Takahashi L H, Radhakrishnan R, Rosenfield R E, Meyer E F, Trainor D A, Stein M
Department of Chemistry, Texas A&M University, College Station 77843.
J Mol Biol. 1988 May 20;201(2):423-8. doi: 10.1016/0022-2836(88)90148-9.
X-ray crystallographic data to 2.57 A resolution (1 A = 0.1 nm) have been measured for the complex of a peptidyl trifluoromethylketone inhibitor with porcine pancreatic elastase (PPE); R = 0.14. The inhibitor forms a stable complex with the enzyme by means of a covalent attachment to active site Ser195O gamma, resulting in a hemiketal moiety with tetrahedral geometry.

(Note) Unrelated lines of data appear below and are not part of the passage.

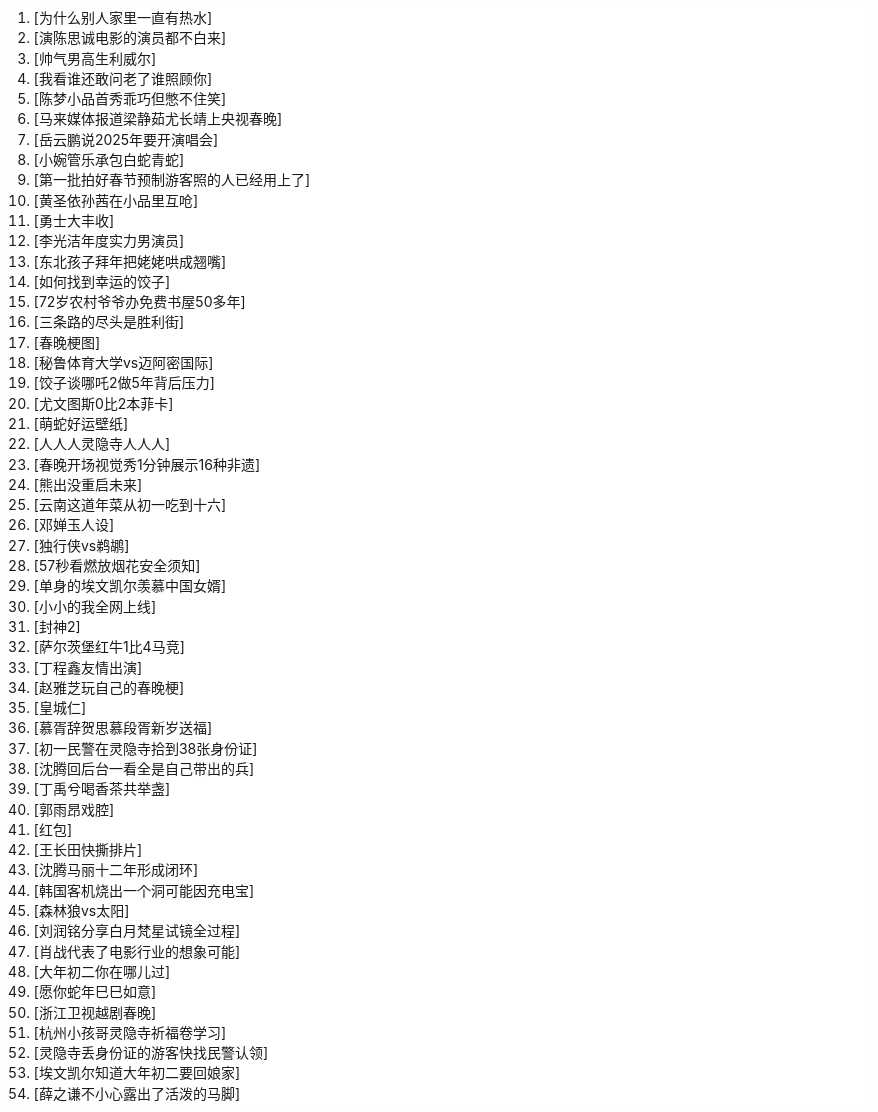 1. [为什么别人家里一直有热水]
1. [演陈思诚电影的演员都不白来]
1. [帅气男高生利威尔]
1. [我看谁还敢问老了谁照顾你]
1. [陈梦小品首秀乖巧但憋不住笑]
1. [马来媒体报道梁静茹尤长靖上央视春晚]
1. [岳云鹏说2025年要开演唱会]
1. [小婉管乐承包白蛇青蛇]
1. [第一批拍好春节预制游客照的人已经用上了]
1. [黄圣依孙茜在小品里互呛]
1. [勇士大丰收]
1. [李光洁年度实力男演员]
1. [东北孩子拜年把姥姥哄成翘嘴]
1. [如何找到幸运的饺子]
1. [72岁农村爷爷办免费书屋50多年]
1. [三条路的尽头是胜利街]
1. [春晚梗图]
1. [秘鲁体育大学vs迈阿密国际]
1. [饺子谈哪吒2做5年背后压力]
1. [尤文图斯0比2本菲卡]
1. [萌蛇好运壁纸]
1. [人人人灵隐寺人人人]
1. [春晚开场视觉秀1分钟展示16种非遗]
1. [熊出没重启未来]
1. [云南这道年菜从初一吃到十六]
1. [邓婵玉人设]
1. [独行侠vs鹈鹕]
1. [57秒看燃放烟花安全须知]
1. [单身的埃文凯尔羡慕中国女婿]
1. [小小的我全网上线]
1. [封神2]
1. [萨尔茨堡红牛1比4马竞]
1. [丁程鑫友情出演]
1. [赵雅芝玩自己的春晚梗]
1. [皇城仁]
1. [慕胥辞贺思慕段胥新岁送福]
1. [初一民警在灵隐寺拾到38张身份证]
1. [沈腾回后台一看全是自己带出的兵]
1. [丁禹兮喝香茶共举盏]
1. [郭雨昂戏腔]
1. [红包]
1. [王长田快撕排片]
1. [沈腾马丽十二年形成闭环]
1. [韩国客机烧出一个洞可能因充电宝]
1. [森林狼vs太阳]
1. [刘润铭分享白月梵星试镜全过程]
1. [肖战代表了电影行业的想象可能]
1. [大年初二你在哪儿过]
1. [愿你蛇年巳巳如意]
1. [浙江卫视越剧春晚]
1. [杭州小孩哥灵隐寺祈福卷学习]
1. [灵隐寺丢身份证的游客快找民警认领]
1. [埃文凯尔知道大年初二要回娘家]
1. [薛之谦不小心露出了活泼的马脚]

The tripeptide protion binds as an antiparallel beta-sheet, with four hydrogen bonds augmenting the active-site covalent linkage, Ki = 9.5 microM. His57 exhibits a bifurcated H-bond to both Ser195O gamma and an F atom of the inhibitor. This study is one of a series which explores the binding geometry of a variety of small substrates and inhibitors to PPE. This peptidyl-PPE complex affords insight into the binding geometry of a novel trifluoromethylketone moiety to a serine proteinase.